What is expected
Take from the data every line in which the word "netlify" is found.

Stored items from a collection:
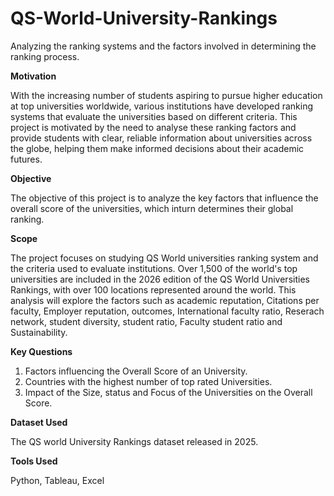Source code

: # QS-World-University-Rankings
Analyzing the ranking systems and the factors involved in determining the ranking process.

**Motivation**

With the increasing number of students aspiring to pursue higher education at top universities worldwide, 
various institutions have developed ranking systems that evaluate the universities based on different criteria. 
This project is motivated by the need to analyse these ranking factors and provide students with clear, reliable information about universities 
across the globe, helping them make informed decisions about their academic futures. 

**Objective**

The objective of this project is to analyze the key factors that influence the overall score of the universities, 
which inturn determines their global ranking. 

**Scope**

The project focuses on studying QS World universities ranking system and the criteria used to evaluate institutions. 
Over 1,500 of the world's top universities are included in the 2026 edition of the QS World Universities Rankings, 
with over 100 locations represented around the world. 
This analysis will explore the factors such as academic reputation, Citations per faculty, Employer reputation, outcomes, 
International faculty ratio, Reserach network, student diversity, student ratio, Faculty student ratio and Sustainability. 

**Key Questions**

1. Factors influencing the Overall Score of an University.
2. Countries with the highest number of top rated Universities.
3. Impact of the Size, status and Focus of the Universities on the Overall Score.

**Dataset Used**

The QS world University Rankings dataset released in 2025.

**Tools Used**

Python, Tableau, Excel

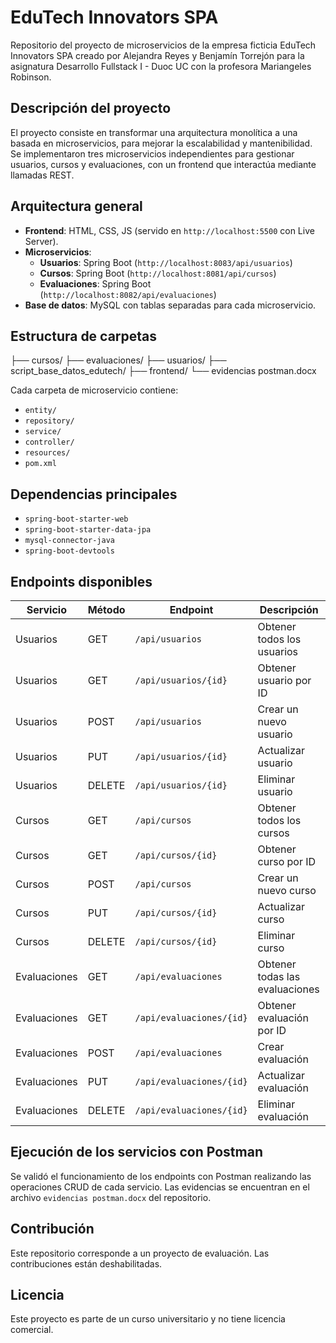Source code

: # EduTech Innovators SPA

Repositorio del proyecto de microservicios de la empresa ficticia EduTech Innovators SPA creado por Alejandra Reyes y Benjamín Torrejón para la asignatura Desarrollo Fullstack I - Duoc UC con la profesora Mariangeles Robinson.

## Descripción del proyecto

El proyecto consiste en transformar una arquitectura monolítica a una basada en microservicios, para mejorar la escalabilidad y mantenibilidad. Se implementaron tres microservicios independientes para gestionar usuarios, cursos y evaluaciones, con un frontend que interactúa mediante llamadas REST.

## Arquitectura general

- **Frontend**: HTML, CSS, JS (servido en `http://localhost:5500` con Live Server).
- **Microservicios**:
  - **Usuarios**: Spring Boot (`http://localhost:8083/api/usuarios`)
  - **Cursos**: Spring Boot (`http://localhost:8081/api/cursos`)
  - **Evaluaciones**: Spring Boot (`http://localhost:8082/api/evaluaciones`)
- **Base de datos**: MySQL con tablas separadas para cada microservicio.

## Estructura de carpetas

├── cursos/
├── evaluaciones/
├── usuarios/
├── script_base_datos_edutech/
├── frontend/
└── evidencias postman.docx

Cada carpeta de microservicio contiene:
- `entity/`
- `repository/`
- `service/`
- `controller/`
- `resources/`
- `pom.xml`

## Dependencias principales

- `spring-boot-starter-web`
- `spring-boot-starter-data-jpa`
- `mysql-connector-java`
- `spring-boot-devtools`

## Endpoints disponibles

| Servicio   | Método | Endpoint                            | Descripción                  |
|------------|--------|-------------------------------------|------------------------------|
| Usuarios   | GET    | `/api/usuarios`                    | Obtener todos los usuarios   |
| Usuarios   | GET    | `/api/usuarios/{id}`               | Obtener usuario por ID       |
| Usuarios   | POST   | `/api/usuarios`                    | Crear un nuevo usuario       |
| Usuarios   | PUT    | `/api/usuarios/{id}`               | Actualizar usuario           |
| Usuarios   | DELETE | `/api/usuarios/{id}`               | Eliminar usuario             |
| Cursos     | GET    | `/api/cursos`                      | Obtener todos los cursos     |
| Cursos     | GET    | `/api/cursos/{id}`                 | Obtener curso por ID         |
| Cursos     | POST   | `/api/cursos`                      | Crear un nuevo curso         |
| Cursos     | PUT    | `/api/cursos/{id}`                 | Actualizar curso             |
| Cursos     | DELETE | `/api/cursos/{id}`                 | Eliminar curso               |
| Evaluaciones | GET  | `/api/evaluaciones`                | Obtener todas las evaluaciones|
| Evaluaciones | GET  | `/api/evaluaciones/{id}`           | Obtener evaluación por ID    |
| Evaluaciones | POST | `/api/evaluaciones`                | Crear evaluación             |
| Evaluaciones | PUT  | `/api/evaluaciones/{id}`           | Actualizar evaluación        |
| Evaluaciones | DELETE| `/api/evaluaciones/{id}`          | Eliminar evaluación          |

## Ejecución de los servicios con Postman

Se validó el funcionamiento de los endpoints con Postman realizando las operaciones CRUD de cada servicio. Las evidencias se encuentran en el archivo `evidencias postman.docx` del repositorio.

## Contribución
Este repositorio corresponde a un proyecto de evaluación. Las contribuciones están deshabilitadas.

## Licencia
Este proyecto es parte de un curso universitario y no tiene licencia comercial.
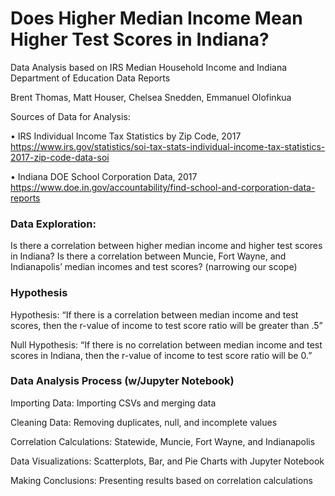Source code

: # Does Higher Median Income Mean Higher Test Scores in Indiana?

Data Analysis based on IRS Median Household Income and Indiana Department of Education Data Reports

Brent Thomas, Matt Houser, Chelsea Snedden, Emmanuel Olofinkua

Sources of Data for Analysis:

• IRS Individual Income Tax Statistics by Zip Code, 2017 https://www.irs.gov/statistics/soi-tax-stats-individual-income-tax-statistics-2017-zip-code-data-soi

• Indiana DOE School Corporation Data, 2017 https://www.doe.in.gov/accountability/find-school-and-corporation-data-reports

### Data Exploration: 

Is there a correlation between higher median income and higher test scores in Indiana?
Is there a correlation between Muncie, Fort Wayne, and Indianapolis’ median incomes and test scores? (narrowing our scope)

### Hypothesis

Hypothesis: “If there is a correlation between median income and test scores, then the r-value of income to test score ratio will be greater than .5”

Null Hypothesis: “If there is no correlation between median income and test scores in Indiana, then the r-value of income to test score ratio will be 0.”

### Data Analysis Process (w/Jupyter Notebook) 



Importing Data: Importing CSVs and merging data


Cleaning Data: Removing duplicates, null, and incomplete values


Correlation Calculations: Statewide, Muncie, Fort Wayne, and Indianapolis


Data Visualizations: Scatterplots, Bar, and Pie Charts with Jupyter Notebook


Making Conclusions: Presenting results based on correlation calculations


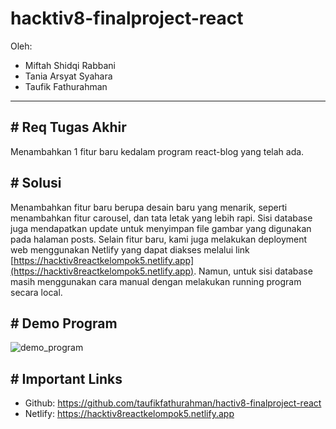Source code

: # hacktiv8-finalproject-react

Oleh:
* Miftah Shidqi Rabbani
* Tania Arsyat Syahara
* Taufik Fathurahman

---

## # Req Tugas Akhir

Menambahkan 1 fitur baru kedalam program react-blog yang telah ada.

## # Solusi

Menambahkan fitur baru berupa desain baru yang menarik, seperti menambahkan fitur carousel, dan tata letak yang lebih rapi. Sisi database juga mendapatkan update untuk menyimpan file gambar yang digunakan pada halaman posts. Selain fitur baru, kami juga melakukan deployment web menggunakan Netlify yang dapat diakses melalui link [https://hacktiv8reactkelompok5.netlify.app](https://hacktiv8reactkelompok5.netlify.app). Namun, untuk sisi database masih menggunakan cara manual dengan melakukan running program secara local.

## # Demo Program

![demo_program](https://user-images.githubusercontent.com/38347258/211213996-4e10cc22-99e8-482d-b23e-bf45d307720c.gif)

## # Important Links
* Github: https://github.com/taufikfathurahman/hactiv8-finalproject-react
* Netlify: https://hacktiv8reactkelompok5.netlify.app
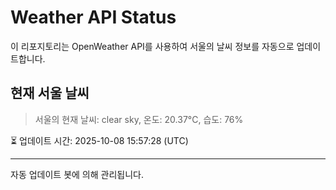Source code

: 
# Weather API Status

이 리포지토리는 OpenWeather API를 사용하여 서울의 날씨 정보를 자동으로 업데이트합니다.

## 현재 서울 날씨
> 서울의 현재 날씨: clear sky, 온도: 20.37°C, 습도: 76%

⏳ 업데이트 시간: 2025-10-08 15:57:28 (UTC)

---
자동 업데이트 봇에 의해 관리됩니다.
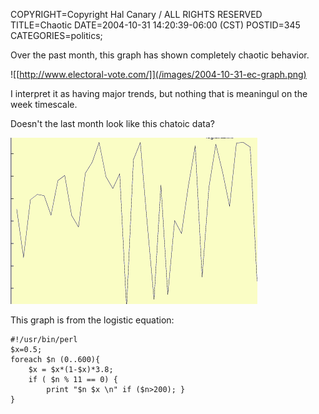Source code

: COPYRIGHT=Copyright Hal Canary / ALL RIGHTS RESERVED
TITLE=Chaotic
DATE=2004-10-31 14:20:39-06:00 (CST)
POSTID=345
CATEGORIES=politics;

Over the past month, this graph has shown completely chaotic behavior.

![[http://www.electoral-vote.com/]](/images/2004-10-31-ec-graph.png)

I interpret it as having major trends, but nothing that is meaningul on the week timescale.

Doesn't the last month look like this chatoic data?

![[logistic]](/images/2004-10-31-logistic.png)

This graph is from the logistic equation:

    
    #!/usr/bin/perl
    $x=0.5;
    foreach $n (0..600){
        $x = $x*(1-$x)*3.8;
        if ( $n % 11 == 0) {
            print "$n $x \n" if ($n>200); }
    }
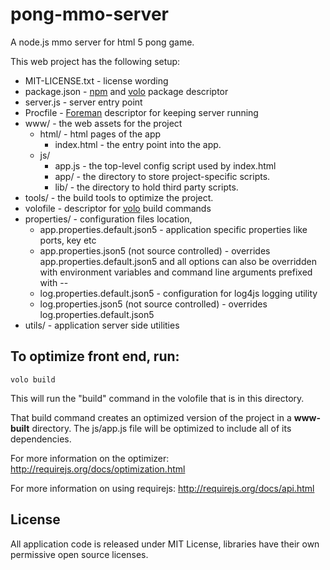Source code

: pong-mmo-server
==========================

A node.js mmo server for html 5 pong game.

This web project has the following setup:

* MIT-LICENSE.txt - license wording
* package.json - [npm](http://npmjs.org) and [volo](http://volojs.org/) package descriptor
* server.js - server entry point
* Procfile - [Foreman](https://github.com/ddollar/foreman) descriptor for keeping server running
* www/ - the web assets for the project
    * html/ - html pages of the app
        * index.html - the entry point into the app.
    * js/
        * app.js - the top-level config script used by index.html
        * app/ - the directory to store project-specific scripts.
        * lib/ - the directory to hold third party scripts.
* tools/ - the build tools to optimize the project.
* volofile - descriptor for [volo](http://volojs.org/) build commands
* properties/ - configuration files location,
    * app.properties.default.json5 - application specific properties like ports, key etc
    * app.properties.json5 (not source controlled) - overrides app.properties.default.json5 and all options can also be overridden with environment variables and command line arguments prefixed with --
    * log.properties.default.json5 - configuration for log4js logging utility
    * log.properties.json5 (not source controlled) - overrides log.properties.default.json5
* utils/ - application server side utilities


To optimize front end, run:
---------

    volo build

This will run the "build" command in the volofile that is in this directory.

That build command creates an optimized version of the project in a
**www-built** directory. The js/app.js file will be optimized to include
all of its dependencies.

For more information on the optimizer:
http://requirejs.org/docs/optimization.html

For more information on using requirejs:
http://requirejs.org/docs/api.html

License
----------
All application code is released under MIT License, libraries have their own permissive open source licenses.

Task result
Menambahkan fitur baru berupa desain baru yang menarik, seperti menambahkan fitur carousel, dan tata letak yang lebih rapi. Sisi database juga mendapatkan update untuk menyimpan file gambar yang digunakan pada halaman posts. Selain fitur baru, kami juga melakukan deployment web menggunakan Netlify yang dapat diakses melalui link [https://hacktiv8reactkelompok5.netlify.app](https://hacktiv8reactkelompok5.netlify.app). Namun, untuk sisi database masih menggunakan cara manual dengan melakukan running program secara local.
* Netlify: https://hacktiv8reactkelompok5.netlify.app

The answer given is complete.